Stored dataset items
- Opening Delimiter -

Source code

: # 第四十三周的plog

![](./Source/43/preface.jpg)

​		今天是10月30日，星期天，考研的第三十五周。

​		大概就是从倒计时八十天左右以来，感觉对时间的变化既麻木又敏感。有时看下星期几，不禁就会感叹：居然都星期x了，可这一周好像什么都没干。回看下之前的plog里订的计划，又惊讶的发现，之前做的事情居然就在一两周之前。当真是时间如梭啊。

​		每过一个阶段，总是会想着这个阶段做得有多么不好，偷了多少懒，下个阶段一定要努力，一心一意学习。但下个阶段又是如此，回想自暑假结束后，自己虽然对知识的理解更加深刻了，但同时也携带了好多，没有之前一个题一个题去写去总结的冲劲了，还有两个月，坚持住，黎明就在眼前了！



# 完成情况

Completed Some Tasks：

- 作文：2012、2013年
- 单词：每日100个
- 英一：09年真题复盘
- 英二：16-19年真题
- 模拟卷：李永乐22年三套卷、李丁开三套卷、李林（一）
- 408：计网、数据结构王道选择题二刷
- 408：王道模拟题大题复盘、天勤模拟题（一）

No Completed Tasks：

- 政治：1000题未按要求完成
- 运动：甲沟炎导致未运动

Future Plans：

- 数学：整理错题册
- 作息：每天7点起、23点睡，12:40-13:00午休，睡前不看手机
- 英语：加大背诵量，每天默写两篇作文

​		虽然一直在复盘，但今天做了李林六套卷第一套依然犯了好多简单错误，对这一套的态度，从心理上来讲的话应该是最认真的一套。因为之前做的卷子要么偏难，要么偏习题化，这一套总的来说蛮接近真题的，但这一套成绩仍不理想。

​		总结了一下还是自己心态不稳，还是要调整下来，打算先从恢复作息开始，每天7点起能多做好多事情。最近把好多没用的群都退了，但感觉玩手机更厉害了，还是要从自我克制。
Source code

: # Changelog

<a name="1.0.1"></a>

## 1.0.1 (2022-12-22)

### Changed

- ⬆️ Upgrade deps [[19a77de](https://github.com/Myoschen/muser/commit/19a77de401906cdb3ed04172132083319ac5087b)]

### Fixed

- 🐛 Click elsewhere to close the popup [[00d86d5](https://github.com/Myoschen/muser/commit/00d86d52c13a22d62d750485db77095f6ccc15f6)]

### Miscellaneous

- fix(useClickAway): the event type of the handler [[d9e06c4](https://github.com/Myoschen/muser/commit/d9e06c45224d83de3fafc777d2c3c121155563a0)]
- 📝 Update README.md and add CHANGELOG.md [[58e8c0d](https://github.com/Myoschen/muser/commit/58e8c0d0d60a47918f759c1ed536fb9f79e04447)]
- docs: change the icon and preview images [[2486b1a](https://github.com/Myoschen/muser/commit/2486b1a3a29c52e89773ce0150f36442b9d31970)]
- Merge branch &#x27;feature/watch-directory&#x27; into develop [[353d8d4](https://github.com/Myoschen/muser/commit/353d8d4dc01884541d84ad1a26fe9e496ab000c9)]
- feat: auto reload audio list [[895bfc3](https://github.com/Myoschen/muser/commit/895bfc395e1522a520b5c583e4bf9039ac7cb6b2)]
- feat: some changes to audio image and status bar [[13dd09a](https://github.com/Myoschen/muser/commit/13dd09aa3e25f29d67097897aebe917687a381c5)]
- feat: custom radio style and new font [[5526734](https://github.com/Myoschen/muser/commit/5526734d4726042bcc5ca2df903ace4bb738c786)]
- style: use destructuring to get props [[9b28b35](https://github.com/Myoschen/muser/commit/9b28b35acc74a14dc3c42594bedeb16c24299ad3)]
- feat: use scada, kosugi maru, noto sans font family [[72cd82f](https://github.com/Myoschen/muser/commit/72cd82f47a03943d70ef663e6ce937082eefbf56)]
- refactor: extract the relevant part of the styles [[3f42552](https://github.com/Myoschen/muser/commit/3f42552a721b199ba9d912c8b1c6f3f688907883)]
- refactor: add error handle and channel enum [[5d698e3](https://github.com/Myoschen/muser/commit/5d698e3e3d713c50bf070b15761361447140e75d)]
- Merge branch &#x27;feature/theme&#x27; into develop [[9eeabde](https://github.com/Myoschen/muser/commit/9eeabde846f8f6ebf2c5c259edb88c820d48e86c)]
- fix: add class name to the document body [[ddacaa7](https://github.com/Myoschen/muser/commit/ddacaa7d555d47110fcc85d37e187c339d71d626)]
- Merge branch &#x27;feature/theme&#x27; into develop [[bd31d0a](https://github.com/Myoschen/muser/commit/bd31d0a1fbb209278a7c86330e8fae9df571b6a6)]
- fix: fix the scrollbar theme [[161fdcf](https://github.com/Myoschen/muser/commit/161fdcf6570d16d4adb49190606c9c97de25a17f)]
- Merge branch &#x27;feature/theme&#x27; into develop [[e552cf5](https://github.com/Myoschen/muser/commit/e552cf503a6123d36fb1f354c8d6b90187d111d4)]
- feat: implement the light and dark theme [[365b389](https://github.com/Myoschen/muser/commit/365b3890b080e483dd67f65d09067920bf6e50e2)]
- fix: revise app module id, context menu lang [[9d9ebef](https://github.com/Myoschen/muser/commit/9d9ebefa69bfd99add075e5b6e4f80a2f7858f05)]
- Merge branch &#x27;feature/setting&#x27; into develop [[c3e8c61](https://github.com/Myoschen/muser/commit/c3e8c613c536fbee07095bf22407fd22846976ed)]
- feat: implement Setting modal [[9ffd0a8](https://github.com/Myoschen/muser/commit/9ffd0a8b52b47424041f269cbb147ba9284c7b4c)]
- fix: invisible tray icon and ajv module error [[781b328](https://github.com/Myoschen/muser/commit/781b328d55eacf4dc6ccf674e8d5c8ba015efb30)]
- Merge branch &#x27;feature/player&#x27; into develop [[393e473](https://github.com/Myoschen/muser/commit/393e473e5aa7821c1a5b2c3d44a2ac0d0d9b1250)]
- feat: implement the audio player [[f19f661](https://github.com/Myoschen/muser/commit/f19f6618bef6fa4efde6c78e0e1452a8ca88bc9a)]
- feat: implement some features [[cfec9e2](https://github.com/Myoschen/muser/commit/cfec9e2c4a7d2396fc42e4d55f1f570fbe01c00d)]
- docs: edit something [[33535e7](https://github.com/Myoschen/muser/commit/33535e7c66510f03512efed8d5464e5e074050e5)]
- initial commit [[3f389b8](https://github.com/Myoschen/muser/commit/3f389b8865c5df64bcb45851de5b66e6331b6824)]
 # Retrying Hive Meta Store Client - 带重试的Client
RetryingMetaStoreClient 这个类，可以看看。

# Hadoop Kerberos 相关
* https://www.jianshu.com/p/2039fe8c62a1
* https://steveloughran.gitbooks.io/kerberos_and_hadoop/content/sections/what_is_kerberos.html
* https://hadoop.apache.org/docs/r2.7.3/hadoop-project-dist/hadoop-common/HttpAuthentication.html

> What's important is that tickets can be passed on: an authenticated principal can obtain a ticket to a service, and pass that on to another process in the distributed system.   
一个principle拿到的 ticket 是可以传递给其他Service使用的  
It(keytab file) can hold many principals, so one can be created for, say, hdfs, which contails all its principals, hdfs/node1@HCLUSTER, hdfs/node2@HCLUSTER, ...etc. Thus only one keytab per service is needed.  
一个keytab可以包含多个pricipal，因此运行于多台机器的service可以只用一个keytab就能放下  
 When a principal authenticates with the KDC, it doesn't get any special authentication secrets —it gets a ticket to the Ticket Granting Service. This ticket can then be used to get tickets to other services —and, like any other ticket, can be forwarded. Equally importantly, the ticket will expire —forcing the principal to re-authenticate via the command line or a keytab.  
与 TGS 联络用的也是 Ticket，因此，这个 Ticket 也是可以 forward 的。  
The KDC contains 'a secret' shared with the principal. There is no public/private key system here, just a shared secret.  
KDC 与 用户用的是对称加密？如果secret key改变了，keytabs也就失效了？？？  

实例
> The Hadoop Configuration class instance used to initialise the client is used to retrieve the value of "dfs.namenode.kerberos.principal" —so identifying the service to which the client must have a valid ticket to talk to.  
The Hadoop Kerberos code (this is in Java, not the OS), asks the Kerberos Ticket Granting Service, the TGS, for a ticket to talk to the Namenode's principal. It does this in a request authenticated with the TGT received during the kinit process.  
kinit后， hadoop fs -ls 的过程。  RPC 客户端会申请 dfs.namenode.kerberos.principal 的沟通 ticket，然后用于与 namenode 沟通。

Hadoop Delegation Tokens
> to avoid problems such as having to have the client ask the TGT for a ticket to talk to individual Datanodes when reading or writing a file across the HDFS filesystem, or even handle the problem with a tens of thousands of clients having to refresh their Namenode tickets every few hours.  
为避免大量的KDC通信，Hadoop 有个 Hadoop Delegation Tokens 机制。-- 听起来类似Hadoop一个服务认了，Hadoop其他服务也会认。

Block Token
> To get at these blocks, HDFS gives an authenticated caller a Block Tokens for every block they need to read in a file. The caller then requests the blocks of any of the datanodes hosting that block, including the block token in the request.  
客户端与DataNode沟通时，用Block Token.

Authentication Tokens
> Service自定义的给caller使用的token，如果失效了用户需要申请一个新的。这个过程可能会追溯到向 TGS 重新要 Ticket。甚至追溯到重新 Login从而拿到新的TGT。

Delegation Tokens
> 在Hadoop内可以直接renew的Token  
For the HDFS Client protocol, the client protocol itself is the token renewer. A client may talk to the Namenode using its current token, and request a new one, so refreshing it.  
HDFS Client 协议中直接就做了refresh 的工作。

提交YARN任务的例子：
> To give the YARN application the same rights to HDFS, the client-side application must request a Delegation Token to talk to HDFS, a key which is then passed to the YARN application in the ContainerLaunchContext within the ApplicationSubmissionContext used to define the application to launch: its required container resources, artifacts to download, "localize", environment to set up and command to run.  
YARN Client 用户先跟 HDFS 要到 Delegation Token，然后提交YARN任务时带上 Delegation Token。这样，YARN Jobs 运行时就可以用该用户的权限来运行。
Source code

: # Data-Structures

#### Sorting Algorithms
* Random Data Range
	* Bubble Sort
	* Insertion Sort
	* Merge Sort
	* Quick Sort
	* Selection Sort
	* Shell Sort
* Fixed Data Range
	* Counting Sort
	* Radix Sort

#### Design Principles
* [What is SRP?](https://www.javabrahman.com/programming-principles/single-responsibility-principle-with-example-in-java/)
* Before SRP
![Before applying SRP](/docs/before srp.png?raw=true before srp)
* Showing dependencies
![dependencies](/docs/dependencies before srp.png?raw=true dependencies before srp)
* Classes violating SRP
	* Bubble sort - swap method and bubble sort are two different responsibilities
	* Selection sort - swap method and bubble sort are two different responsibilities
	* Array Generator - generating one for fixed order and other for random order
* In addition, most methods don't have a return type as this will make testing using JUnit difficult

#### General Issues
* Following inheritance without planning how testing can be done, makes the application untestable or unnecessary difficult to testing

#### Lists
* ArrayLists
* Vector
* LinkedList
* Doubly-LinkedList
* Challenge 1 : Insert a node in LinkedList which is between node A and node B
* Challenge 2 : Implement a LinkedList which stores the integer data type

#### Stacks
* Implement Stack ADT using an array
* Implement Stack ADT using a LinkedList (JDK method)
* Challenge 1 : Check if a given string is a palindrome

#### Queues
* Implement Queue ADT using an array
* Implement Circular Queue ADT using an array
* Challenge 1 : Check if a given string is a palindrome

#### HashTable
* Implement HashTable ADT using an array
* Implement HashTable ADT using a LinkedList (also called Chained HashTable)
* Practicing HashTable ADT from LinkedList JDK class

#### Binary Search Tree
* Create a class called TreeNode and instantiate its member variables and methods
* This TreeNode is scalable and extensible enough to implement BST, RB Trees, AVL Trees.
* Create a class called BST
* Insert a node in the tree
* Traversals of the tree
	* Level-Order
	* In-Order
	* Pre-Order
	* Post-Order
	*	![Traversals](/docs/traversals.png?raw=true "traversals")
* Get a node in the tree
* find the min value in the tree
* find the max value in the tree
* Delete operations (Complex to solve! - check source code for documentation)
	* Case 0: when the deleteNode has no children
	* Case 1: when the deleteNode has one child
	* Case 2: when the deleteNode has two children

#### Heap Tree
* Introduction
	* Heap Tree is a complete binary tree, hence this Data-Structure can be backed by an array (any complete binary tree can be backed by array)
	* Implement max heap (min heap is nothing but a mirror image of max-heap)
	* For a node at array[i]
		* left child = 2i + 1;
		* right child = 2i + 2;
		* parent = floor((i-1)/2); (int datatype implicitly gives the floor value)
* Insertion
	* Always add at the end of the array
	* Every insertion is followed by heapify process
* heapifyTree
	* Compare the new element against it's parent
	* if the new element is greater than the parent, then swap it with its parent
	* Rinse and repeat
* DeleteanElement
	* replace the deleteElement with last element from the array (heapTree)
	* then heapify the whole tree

- Closing Delimiter -

**What you have to do**
Report each line above containing the string "children".

**Expected answer**
	* Case 0: when the deleteNode has no children
	* Case 2: when the deleteNode has two children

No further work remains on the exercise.